▶ **Prompt**: Check every line below for the word "rthk" and copy each one that has it.

▶ **Source texts of formatted documents**:
....................

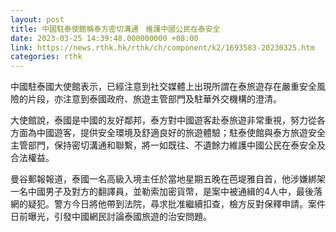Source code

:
 ```yaml
---
layout: post
title: 中國駐泰使館稱泰方密切溝通　維護中國公民在泰安全
date: 2023-03-25 14:39:48.000000000 +08:00
link: https://news.rthk.hk/rthk/ch/component/k2/1693583-20230325.htm
categories: rthk
---
```


中國駐泰國大使館表示，已經注意到社交媒體上出現所謂在泰旅遊存在嚴重安全風險的片段，亦注意到泰國政府、旅遊主管部門及駐華外交機構的澄清。

大使館說，泰國是中國的友好鄰邦，泰方對中國遊客赴泰旅遊非常重視，努力從各方面為中國遊客，提供安全環境及舒適良好的旅遊體驗；駐泰使館與泰方旅遊安全主管部門，保持密切溝通和聯繫，將一如既往、不遺餘力維護中國公民在泰安全及合法權益。

曼谷郵報報道，泰國一名高級入境主任於當地星期五晚在芭堤雅自首，他涉嫌綁架一名中國男子及對方的翻譯員，並勒索加密貨幣，是案中被通緝的4人中，最後落網的疑犯。警方今日將他帶到法院，尋求批准繼續扣查，檢方反對保釋申請。案件日前曝光，引發中國網民討論泰國旅遊的治安問題。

....................

▶ **Exercise answer**:
link: https://news.rthk.hk/rthk/ch/component/k2/1693583-20230325.htm
categories: rthk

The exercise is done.